(Available records begins)

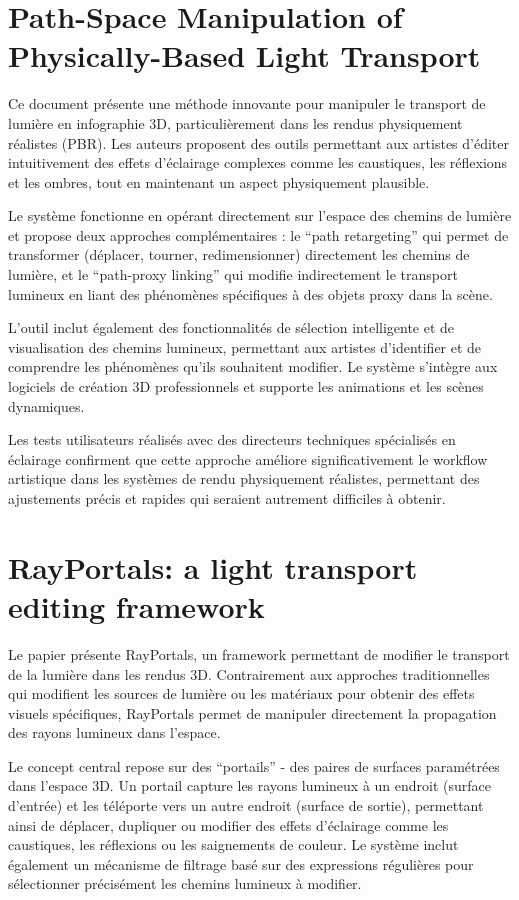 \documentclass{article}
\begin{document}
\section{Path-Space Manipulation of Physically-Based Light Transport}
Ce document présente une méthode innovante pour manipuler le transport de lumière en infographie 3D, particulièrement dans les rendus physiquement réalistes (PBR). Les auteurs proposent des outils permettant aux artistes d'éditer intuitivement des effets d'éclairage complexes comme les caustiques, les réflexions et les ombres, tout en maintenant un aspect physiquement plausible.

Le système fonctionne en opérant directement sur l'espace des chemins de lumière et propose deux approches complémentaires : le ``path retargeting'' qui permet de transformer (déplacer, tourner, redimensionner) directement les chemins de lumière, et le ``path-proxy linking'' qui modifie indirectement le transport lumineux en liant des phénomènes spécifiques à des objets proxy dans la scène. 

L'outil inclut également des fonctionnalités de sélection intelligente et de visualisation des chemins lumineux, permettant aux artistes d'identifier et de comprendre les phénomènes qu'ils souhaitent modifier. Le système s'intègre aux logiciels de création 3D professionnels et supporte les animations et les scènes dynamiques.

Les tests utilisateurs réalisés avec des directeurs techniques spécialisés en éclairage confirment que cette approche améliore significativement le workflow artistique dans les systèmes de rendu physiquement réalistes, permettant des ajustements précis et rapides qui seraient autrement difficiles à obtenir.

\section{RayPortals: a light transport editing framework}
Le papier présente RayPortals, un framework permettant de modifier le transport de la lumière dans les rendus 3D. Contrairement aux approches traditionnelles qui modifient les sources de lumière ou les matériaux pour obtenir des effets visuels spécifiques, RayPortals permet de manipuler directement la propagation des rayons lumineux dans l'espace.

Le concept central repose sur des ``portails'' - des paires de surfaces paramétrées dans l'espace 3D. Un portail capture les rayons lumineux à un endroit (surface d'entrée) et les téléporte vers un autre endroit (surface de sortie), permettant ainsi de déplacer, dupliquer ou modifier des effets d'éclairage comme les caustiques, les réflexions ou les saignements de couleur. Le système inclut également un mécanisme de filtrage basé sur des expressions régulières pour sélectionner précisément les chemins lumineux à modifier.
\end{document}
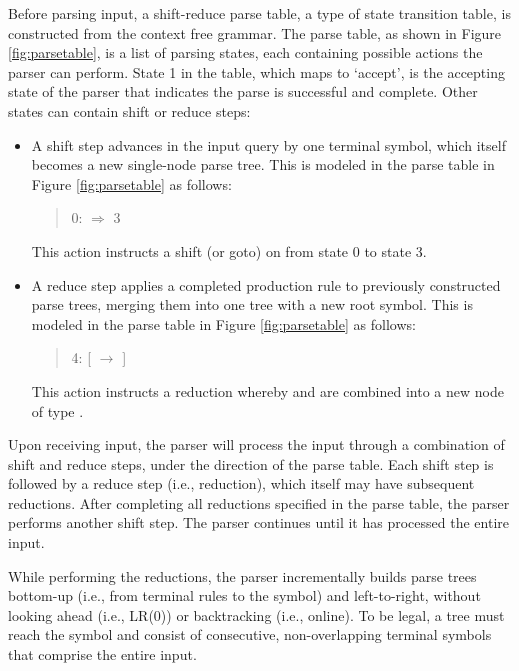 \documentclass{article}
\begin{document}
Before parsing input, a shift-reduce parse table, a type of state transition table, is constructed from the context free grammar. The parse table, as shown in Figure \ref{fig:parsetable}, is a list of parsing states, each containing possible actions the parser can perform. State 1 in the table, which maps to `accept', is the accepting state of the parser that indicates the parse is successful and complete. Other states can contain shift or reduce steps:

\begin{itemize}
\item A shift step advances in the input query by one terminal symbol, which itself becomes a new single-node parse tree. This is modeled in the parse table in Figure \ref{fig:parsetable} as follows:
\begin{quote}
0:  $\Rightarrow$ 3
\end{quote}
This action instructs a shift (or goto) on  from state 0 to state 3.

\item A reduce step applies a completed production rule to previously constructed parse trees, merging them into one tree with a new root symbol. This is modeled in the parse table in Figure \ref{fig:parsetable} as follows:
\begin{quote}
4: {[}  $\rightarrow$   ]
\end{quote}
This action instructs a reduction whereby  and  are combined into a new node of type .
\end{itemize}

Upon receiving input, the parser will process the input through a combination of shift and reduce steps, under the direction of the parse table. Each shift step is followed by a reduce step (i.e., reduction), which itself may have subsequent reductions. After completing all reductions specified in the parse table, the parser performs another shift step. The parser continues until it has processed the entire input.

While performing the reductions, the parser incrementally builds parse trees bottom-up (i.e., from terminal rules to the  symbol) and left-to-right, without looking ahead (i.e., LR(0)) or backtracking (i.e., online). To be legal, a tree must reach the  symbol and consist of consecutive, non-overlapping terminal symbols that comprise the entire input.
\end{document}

(Available records ends)

**Problem:** Pictures aside, restate all of the entries exactly.

**Exercise response:**
 \documentclass{article}
\begin{document}
\section{Path-Space Manipulation of Physically-Based Light Transport}
Ce document présente une méthode innovante pour manipuler le transport de lumière en infographie 3D, particulièrement dans les rendus physiquement réalistes (PBR). Les auteurs proposent des outils permettant aux artistes d'éditer intuitivement des effets d'éclairage complexes comme les caustiques, les réflexions et les ombres, tout en maintenant un aspect physiquement plausible.

Le système fonctionne en opérant directement sur l'espace des chemins de lumière et propose deux approches complémentaires : le ``path retargeting'' qui permet de transformer (déplacer, tourner, redimensionner) directement les chemins de lumière, et le ``path-proxy linking'' qui modifie indirectement le transport lumineux en liant des phénomènes spécifiques à des objets proxy dans la scène. 

L'outil inclut également des fonctionnalités de sélection intelligente et de visualisation des chemins lumineux, permettant aux artistes d'identifier et de comprendre les phénomènes qu'ils souhaitent modifier. Le système s'intègre aux logiciels de création 3D professionnels et supporte les animations et les scènes dynamiques.

Les tests utilisateurs réalisés avec des directeurs techniques spécialisés en éclairage confirment que cette approche améliore significativement le workflow artistique dans les systèmes de rendu physiquement réalistes, permettant des ajustements précis et rapides qui seraient autrement difficiles à obtenir.

\section{RayPortals: a light transport editing framework}
Le papier présente RayPortals, un framework permettant de modifier le transport de la lumière dans les rendus 3D. Contrairement aux approches traditionnelles qui modifient les sources de lumière ou les matériaux pour obtenir des effets visuels spécifiques, RayPortals permet de manipuler directement la propagation des rayons lumineux dans l'espace.

Le concept central repose sur des ``portails'' - des paires de surfaces paramétrées dans l'espace 3D. Un portail capture les rayons lumineux à un endroit (surface d'entrée) et les téléporte vers un autre endroit (surface de sortie), permettant ainsi de déplacer, dupliquer ou modifier des effets d'éclairage comme les caustiques, les réflexions ou les saignements de couleur. Le système inclut également un mécanisme de filtrage basé sur des expressions régulières pour sélectionner précisément les chemins lumineux à modifier.
\end{document}
 \documentclass{article}
\begin{document}
Before parsing input, a shift-reduce parse table, a type of state transition table, is constructed from the context free grammar. The parse table, as shown in Figure \ref{fig:parsetable}, is a list of parsing states, each containing possible actions the parser can perform. State 1 in the table, which maps to `accept', is the accepting state of the parser that indicates the parse is successful and complete. Other states can contain shift or reduce steps:

\begin{itemize}
\item A shift step advances in the input query by one terminal symbol, which itself becomes a new single-node parse tree. This is modeled in the parse table in Figure \ref{fig:parsetable} as follows:
\begin{quote}
0:  $\Rightarrow$ 3
\end{quote}
This action instructs a shift (or goto) on  from state 0 to state 3.

\item A reduce step applies a completed production rule to previously constructed parse trees, merging them into one tree with a new root symbol. This is modeled in the parse table in Figure \ref{fig:parsetable} as follows:
\begin{quote}
4: {[}  $\rightarrow$   ]
\end{quote}
This action instructs a reduction whereby  and  are combined into a new node of type .
\end{itemize}

Upon receiving input, the parser will process the input through a combination of shift and reduce steps, under the direction of the parse table. Each shift step is followed by a reduce step (i.e., reduction), which itself may have subsequent reductions. After completing all reductions specified in the parse table, the parser performs another shift step. The parser continues until it has processed the entire input.

While performing the reductions, the parser incrementally builds parse trees bottom-up (i.e., from terminal rules to the  symbol) and left-to-right, without looking ahead (i.e., LR(0)) or backtracking (i.e., online). To be legal, a tree must reach the  symbol and consist of consecutive, non-overlapping terminal symbols that comprise the entire input.
\end{document}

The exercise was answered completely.